It is better practice and generally more efficient to explicitly list the column names that you want returned.

SELECT anonid, fueltypes, acorn_type

FROM geog_all;

Simple selects – selecting rows

In addition to limiting the columns returned by a query, you can also limit the rows returned. The simplest case is to say how many rows are wanted using the Limit clause.

SELECT anonid, fueltypes, acorn_type

FROM geog_all

LIMIT 10;

This is useful if you just want to get a feel for what the data looks like.

Usually you will want to restrict the rows returned based on some criteria. i.e. certain values or ranges within one or more columns.

SELECT anonid, fueltypes, acorn_type

FROM geog_all

WHERE fueltypes = "ElecOnly";

The Expression in the where clause can be more complex and involve more than one column.

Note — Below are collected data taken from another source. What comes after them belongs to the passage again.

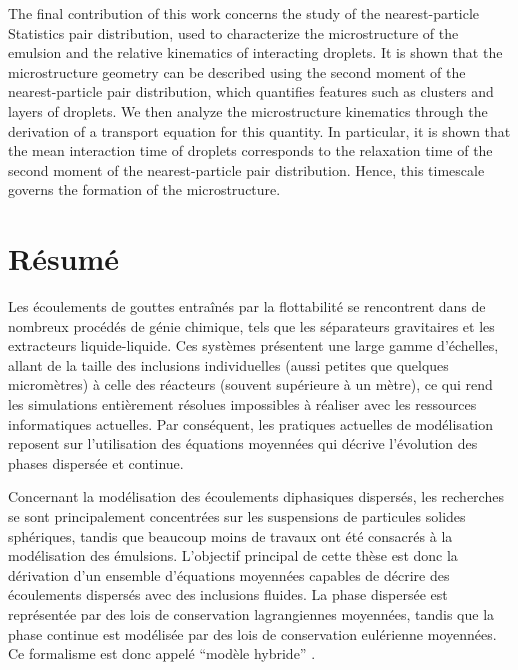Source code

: The final contribution of this work concerns the study of the nearest-particle Statistics pair distribution, used to characterize the microstructure of the emulsion and the relative kinematics   of interacting droplets.
It is shown that the microstructure geometry can be described using the second moment of the nearest-particle pair distribution, which quantifies features such as clusters and layers of droplets.
We then analyze the microstructure kinematics through the derivation of a transport equation for this quantity.
In particular, it is shown that the mean interaction time of droplets corresponds to the relaxation time of the second moment of the nearest-particle pair distribution. 
Hence, this timescale governs the formation of the microstructure.




\newpage
\chapter*{\centering R\'esum\'e}


Les \'ecoulements de gouttes entra\^in\'es par la flottabilit\'e se rencontrent dans de nombreux proc\'ed\'es de g\'enie chimique, tels que les s\'eparateurs gravitaires et les extracteurs liquide-liquide.
Ces syst\`emes pr\'esentent une large gamme d'\'echelles, allant de la taille des inclusions individuelles (aussi petites que quelques microm\`etres) \`a celle des r\'eacteurs (souvent sup\'erieure \`a un m\`etre), ce qui rend les simulations enti\`erement r\'esolues impossibles \`a r\'ealiser avec les ressources informatiques actuelles.
Par cons\'equent, les pratiques actuelles de mod\'elisation reposent sur l'utilisation des \'equations moyenn\'ees qui d\'ecrive l'\'evolution des phases dispers\'ee et continue.


Concernant la mod\'elisation des \'ecoulements diphasiques dispers\'es, les recherches se sont principalement concentr\'ees sur les suspensions de particules solides sph\'eriques, tandis que beaucoup moins de travaux ont \'et\'e consacr\'es \`a la mod\'elisation des \'emulsions.
L'objectif principal de cette th\`ese est donc la d\'erivation d'un ensemble d'\'equations moyen\-n\'ees capables de d\'ecrire des \'ecoulements dispers\'es avec des inclusions fluides. 
La phase dispers\'ee est repr\'esent\'ee par des lois de conservation lagrangiennes  moyenn\'ees, tandis que la phase continue est mod\'elis\'ee par des lois de conservation eul\'erienne moyenn\'ees.
Ce formalisme est donc appel\'e  ``mod\`ele hybride'' .

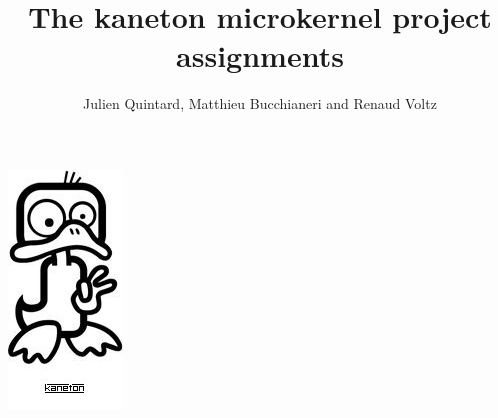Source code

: 
%
%



%
%


%
%

\title{The kaneton microkernel project assignments}

%
%

\author{\small{Julien Quintard},
        \small{Matthieu Bucchianeri} and
        \small{Renaud Voltz}}

%
%

\newcommand\prototype[1]{\hspace{1.5cm}#1}

%
%



%
%

\maketitle

\begin{center}
  \includegraphics[scale=0.8]{../../logos/kaneton.jpg}
\end{center}

\newpage

\tableofcontents

\newpage

%
%

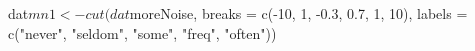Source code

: \begin{Schunk}
\begin{Sinput}
  dat$mn1 <- cut(dat$moreNoise, breaks = c(-10, 1, -0.3, 0.7, 1, 10),
  labels = c("never", "seldom", "some", "freq", "often"))
\end{Sinput}
\end{Schunk}
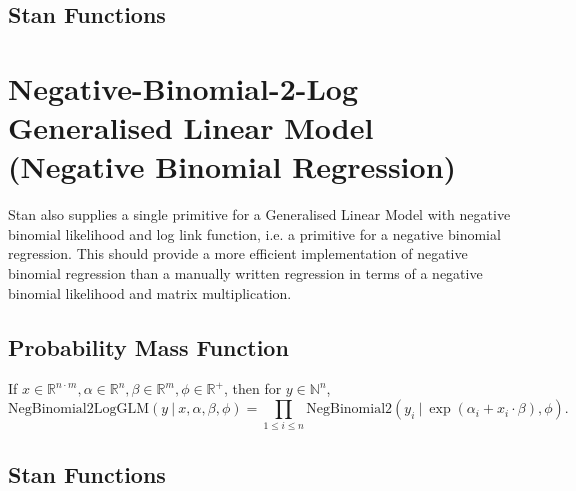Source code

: \begin{description}
{\begin{description}


\subsection{Stan Functions}


\begin{description}       \end{description}


\section{Negative-Binomial-2-Log Generalised Linear Model (Negative Binomial Regression)}\label{neg-binom-2-log-glm.section}


Stan also supplies a single primitive for a Generalised Linear Model with negative binomial likelihood and log link function, i.e. a primitive for a negative binomial regression. This should provide a more efficient implementation of negative binomial regression than a manually written regression in terms of a negative binomial likelihood and matrix multiplication.


\subsection{Probability Mass Function}


If $x\in \mathbb{R}^{n\cdot m}, \alpha \in \mathbb{R}^n, \beta\in \mathbb{R}^m, \phi\in \mathbb{R}^+$, then for $y \in \mathbb{N}^n$, \[ \text{NegBinomial2LogGLM}(y~|~x, \alpha, \beta, \phi) = \prod_{1\leq i \leq n}\text{NegBinomial2}(y_i~|~\exp(\alpha_i + x_i\cdot \beta), \phi). \] 



\subsection{Stan Functions}



\end{description}}
\end{description}
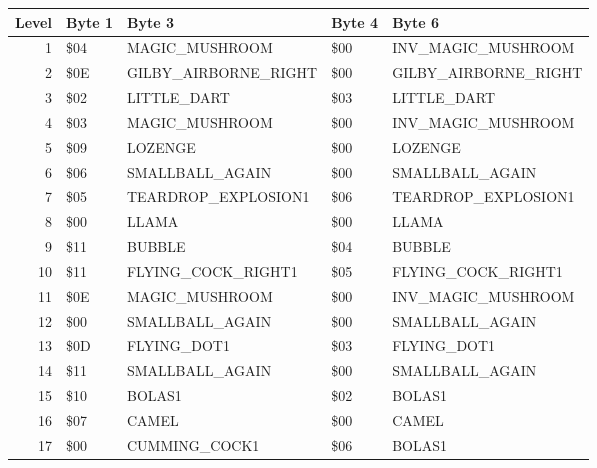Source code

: \begin{figure}[H]
  {
  \setlength{\tabcolsep}{3.0pt}
  \setlength\cmidrulewidth{\heavyrulewidth} %
  \begin{adjustbox}{width=\textwidth}

\begin{tabular}{rllll}
\toprule
   Level & Byte 1    & Byte 3               & Byte 4    & Byte 6               \\
\midrule
       1 & \$04       & MAGIC\_MUSHROOM       & \$00       & INV\_MAGIC\_MUSHROOM   \\
       2 & \$0E       & GILBY\_AIRBORNE\_RIGHT & \$00       & GILBY\_AIRBORNE\_RIGHT \\
       3 & \$02       & LITTLE\_DART          & \$03       & LITTLE\_DART          \\
       4 & \$03       & MAGIC\_MUSHROOM       & \$00       & INV\_MAGIC\_MUSHROOM   \\
       5 & \$09       & LOZENGE              & \$00       & LOZENGE              \\
       6 & \$06       & SMALLBALL\_AGAIN      & \$00       & SMALLBALL\_AGAIN      \\
       7 & \$05       & TEARDROP\_EXPLOSION1  & \$06       & TEARDROP\_EXPLOSION1  \\
       8 & \$00       & LLAMA                & \$00       & LLAMA                \\
       9 & \$11       & BUBBLE               & \$04       & BUBBLE               \\
      10 & \$11       & FLYING\_COCK\_RIGHT1   & \$05       & FLYING\_COCK\_RIGHT1   \\
      11 & \$0E       & MAGIC\_MUSHROOM       & \$00       & INV\_MAGIC\_MUSHROOM   \\
      12 & \$00       & SMALLBALL\_AGAIN      & \$00       & SMALLBALL\_AGAIN      \\
      13 & \$0D       & FLYING\_DOT1          & \$03       & FLYING\_DOT1          \\
      14 & \$11       & SMALLBALL\_AGAIN      & \$00       & SMALLBALL\_AGAIN      \\
      15 & \$10       & BOLAS1               & \$02       & BOLAS1               \\
      16 & \$07       & CAMEL                & \$00       & CAMEL                \\
      17 & \$00       & CUMMING\_COCK1        & \$06       & BOLAS1               \\

\end{tabular}
\end{adjustbox}}
\end{figure}
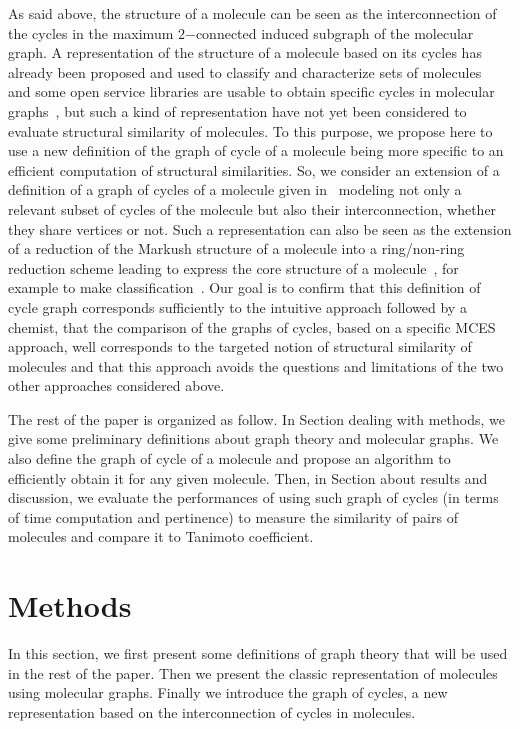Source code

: \documentclass[10pt,letterpaper]{article}
\begin{document}
As said above, the structure of a molecule can be seen as the interconnection of the cycles in the maximum $2$−connected induced subgraph of the molecular graph. A representation of the structure of a molecule based on its cycles has already been proposed and used to classify and characterize sets of molecules~\cite{Gauzere2013,Horvarth2004} and some open service libraries are usable to obtain specific cycles in molecular graphs~\cite{Florian2017}, but such a kind of representation have not yet been considered to evaluate structural similarity of molecules. To this purpose, we propose here to use a new definition of the graph of cycle of a molecule being more specific to an efficient computation  of structural similarities.  So, we consider an extension of a definition of a graph of cycles of a molecule given in~\cite{Vismara2000} modeling not only a relevant subset of cycles of the molecule but also their interconnection, whether they share vertices or not. Such a representation can also be seen as the extension of a reduction of the Markush structure of a molecule into a ring/non-ring reduction scheme leading to express the core structure of a molecule~\cite{Lynch1996}, for example to make classification~\cite{Gillet1991}. Our goal is to confirm that this definition of cycle graph corresponds sufficiently to the intuitive approach followed by a chemist, that the comparison of the graphs of cycles, based on a specific MCES approach, well corresponds to the targeted notion of structural similarity of molecules and that this approach avoids the questions and limitations of the two other approaches considered above.

The rest of the paper is organized as follow. In Section dealing with methods, we give some preliminary definitions about graph theory and molecular graphs. We also define the graph of cycle of a molecule and propose an algorithm to efficiently obtain it for any given molecule. Then, in Section about results and discussion, we evaluate the performances of using such graph of cycles (in terms of time computation and pertinence) to measure the similarity of pairs of molecules and compare it to Tanimoto coefficient. 

\section*{Methods}

In this section, we first present some definitions of graph theory that will be used in the rest of the paper. Then we present the classic representation of molecules using molecular graphs. Finally we introduce the graph of cycles, a new representation based on the interconnection of cycles in molecules.
\end{document}
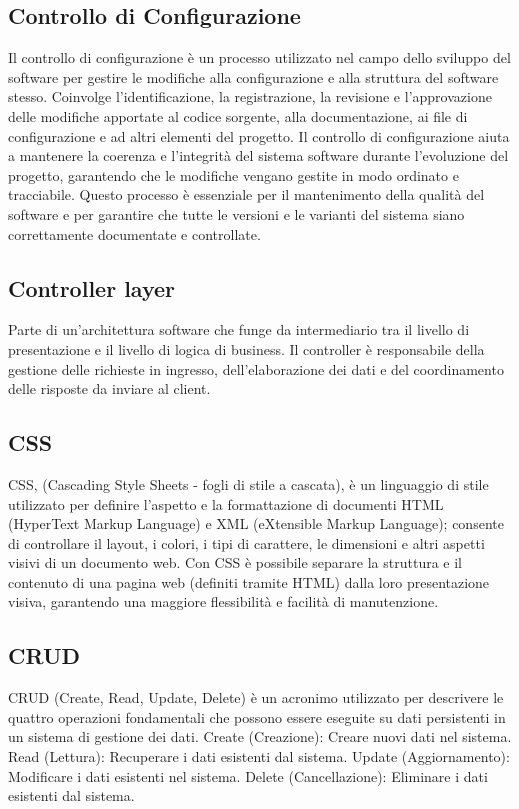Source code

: \subsection*{Controllo di Configurazione} 
Il controllo di configurazione è un processo utilizzato nel campo dello sviluppo del software per gestire le modifiche alla configurazione e alla struttura del software stesso. Coinvolge l'identificazione, la registrazione, la revisione e l'approvazione delle modifiche apportate al codice sorgente, alla documentazione, ai file di configurazione e ad altri elementi del progetto. Il controllo di configurazione aiuta a mantenere la coerenza e l'integrità del sistema software durante l'evoluzione del progetto, garantendo che le modifiche vengano gestite in modo ordinato e tracciabile. Questo processo è essenziale per il mantenimento della qualità del software e per garantire che tutte le versioni e le varianti del sistema siano correttamente documentate e controllate.
\subsection*{Controller layer} 
Parte di un'architettura software che funge da intermediario tra il livello di presentazione e il livello di logica di business. Il controller è responsabile della gestione delle richieste in ingresso, dell'elaborazione dei dati e del coordinamento delle risposte da inviare al client.
\subsection*{CSS} 
CSS, (Cascading Style Sheets - fogli di stile a cascata), è un linguaggio di stile utilizzato per definire l'aspetto e la formattazione di documenti HTML (HyperText Markup Language) e XML (eXtensible Markup Language); consente di controllare il layout, i colori, i tipi di carattere, le dimensioni e altri aspetti visivi di un documento web. Con CSS è possibile separare la struttura e il contenuto di una pagina web (definiti tramite HTML) dalla loro presentazione visiva, garantendo una maggiore flessibilità e facilità di manutenzione.
\subsection*{CRUD} 
CRUD (Create, Read, Update, Delete) è un acronimo utilizzato per descrivere le quattro operazioni fondamentali che possono essere eseguite su dati persistenti in un sistema di gestione dei dati. Create (Creazione): Creare nuovi dati nel sistema. Read (Lettura): Recuperare i dati esistenti dal sistema. Update (Aggiornamento): Modificare i dati esistenti nel sistema. Delete (Cancellazione): Eliminare i dati esistenti dal sistema.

SELECT anonid, fueltypes, acorn_type

FROM geog_all

WHERE fueltypes = "ElecOnly" AND acorn_type > 42;

SELECT anonid, fueltypes, acorn_type

FROM geog_all

WHERE fueltypes = "ElecOnly" AND acorn_type > 42 AND nuts1 <> "--";

Notice that the columns used in the conditions of the Where clause don’t have to appear in the Select clause.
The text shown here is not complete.